# YOUR OBJECTIVE
I would like each line of the data that holds the word "operatorname" copied out.

=== MATERIAL TO PROCESS ===

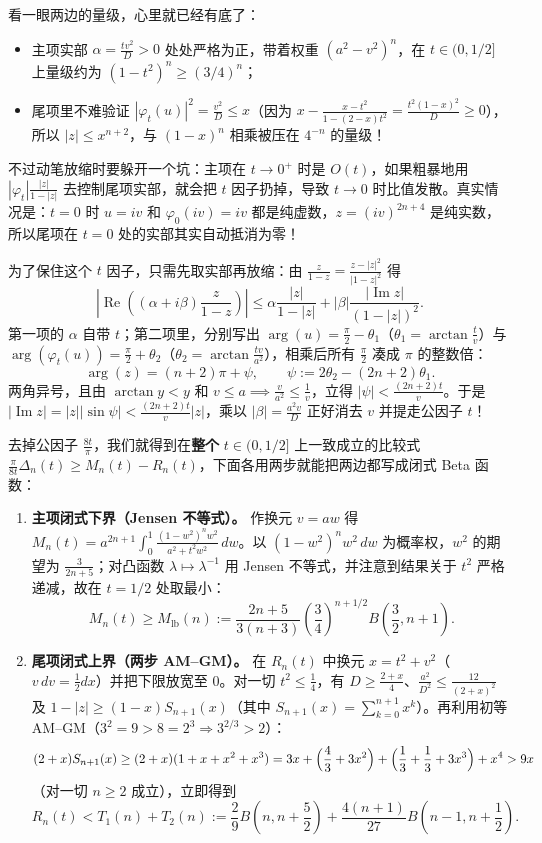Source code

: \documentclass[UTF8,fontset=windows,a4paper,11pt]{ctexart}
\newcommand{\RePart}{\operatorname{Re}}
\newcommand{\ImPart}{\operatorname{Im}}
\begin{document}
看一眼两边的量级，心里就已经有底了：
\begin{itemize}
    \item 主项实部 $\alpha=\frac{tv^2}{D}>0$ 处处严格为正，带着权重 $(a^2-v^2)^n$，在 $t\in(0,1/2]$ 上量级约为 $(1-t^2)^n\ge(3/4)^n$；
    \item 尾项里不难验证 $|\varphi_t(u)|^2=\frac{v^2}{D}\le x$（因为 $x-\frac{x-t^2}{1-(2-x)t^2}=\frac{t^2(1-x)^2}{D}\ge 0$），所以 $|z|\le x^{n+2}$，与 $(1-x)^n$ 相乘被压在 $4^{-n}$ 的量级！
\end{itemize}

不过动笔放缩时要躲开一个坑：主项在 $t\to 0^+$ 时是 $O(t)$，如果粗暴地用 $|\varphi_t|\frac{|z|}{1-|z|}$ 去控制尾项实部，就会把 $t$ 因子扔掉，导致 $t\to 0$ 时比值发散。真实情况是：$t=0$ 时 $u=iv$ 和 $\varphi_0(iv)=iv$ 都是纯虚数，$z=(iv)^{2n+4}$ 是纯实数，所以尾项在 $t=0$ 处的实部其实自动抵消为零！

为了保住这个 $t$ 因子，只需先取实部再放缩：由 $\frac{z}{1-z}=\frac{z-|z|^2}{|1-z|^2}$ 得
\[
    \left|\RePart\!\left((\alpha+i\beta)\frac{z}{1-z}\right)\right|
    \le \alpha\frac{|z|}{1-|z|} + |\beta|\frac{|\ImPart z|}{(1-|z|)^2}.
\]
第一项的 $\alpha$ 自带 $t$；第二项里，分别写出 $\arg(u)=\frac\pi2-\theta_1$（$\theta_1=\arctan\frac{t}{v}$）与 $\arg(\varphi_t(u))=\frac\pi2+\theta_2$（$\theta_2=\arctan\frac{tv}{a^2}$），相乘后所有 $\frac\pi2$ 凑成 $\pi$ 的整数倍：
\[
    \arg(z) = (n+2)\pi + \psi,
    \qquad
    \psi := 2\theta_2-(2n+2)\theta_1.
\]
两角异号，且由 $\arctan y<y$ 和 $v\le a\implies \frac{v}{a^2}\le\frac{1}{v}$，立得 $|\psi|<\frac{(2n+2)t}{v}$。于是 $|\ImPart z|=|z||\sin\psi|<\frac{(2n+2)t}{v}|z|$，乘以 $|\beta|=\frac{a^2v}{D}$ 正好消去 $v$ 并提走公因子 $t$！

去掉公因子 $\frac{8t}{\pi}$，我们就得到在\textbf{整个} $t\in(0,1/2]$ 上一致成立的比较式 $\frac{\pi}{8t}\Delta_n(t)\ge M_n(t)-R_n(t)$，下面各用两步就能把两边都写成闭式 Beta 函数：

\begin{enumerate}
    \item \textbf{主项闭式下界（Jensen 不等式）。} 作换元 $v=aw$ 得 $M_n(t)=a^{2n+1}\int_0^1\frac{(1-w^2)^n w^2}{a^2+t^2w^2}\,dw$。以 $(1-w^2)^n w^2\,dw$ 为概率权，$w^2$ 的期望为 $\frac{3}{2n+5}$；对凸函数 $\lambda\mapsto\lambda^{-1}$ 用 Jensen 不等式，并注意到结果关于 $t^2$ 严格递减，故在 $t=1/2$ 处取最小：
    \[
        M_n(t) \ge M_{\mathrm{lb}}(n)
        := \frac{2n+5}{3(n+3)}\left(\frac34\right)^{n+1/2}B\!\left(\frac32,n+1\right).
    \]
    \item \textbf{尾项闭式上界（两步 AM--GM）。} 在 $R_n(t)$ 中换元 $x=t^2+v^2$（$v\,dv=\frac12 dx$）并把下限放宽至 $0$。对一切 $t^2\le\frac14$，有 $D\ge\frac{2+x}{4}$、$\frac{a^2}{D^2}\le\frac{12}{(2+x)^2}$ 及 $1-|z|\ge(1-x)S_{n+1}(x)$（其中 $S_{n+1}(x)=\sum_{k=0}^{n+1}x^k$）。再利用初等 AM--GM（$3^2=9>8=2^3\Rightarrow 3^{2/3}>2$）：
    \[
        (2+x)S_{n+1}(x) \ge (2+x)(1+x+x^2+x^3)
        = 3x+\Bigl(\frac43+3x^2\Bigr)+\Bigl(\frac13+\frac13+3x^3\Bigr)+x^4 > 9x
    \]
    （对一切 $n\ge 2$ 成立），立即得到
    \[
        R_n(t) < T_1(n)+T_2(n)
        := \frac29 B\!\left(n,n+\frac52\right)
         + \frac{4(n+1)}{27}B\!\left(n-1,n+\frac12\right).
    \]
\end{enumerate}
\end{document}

===

# EXERCISE RESULT
\newcommand{\RePart}{\operatorname{Re}}
\newcommand{\ImPart}{\operatorname{Im}}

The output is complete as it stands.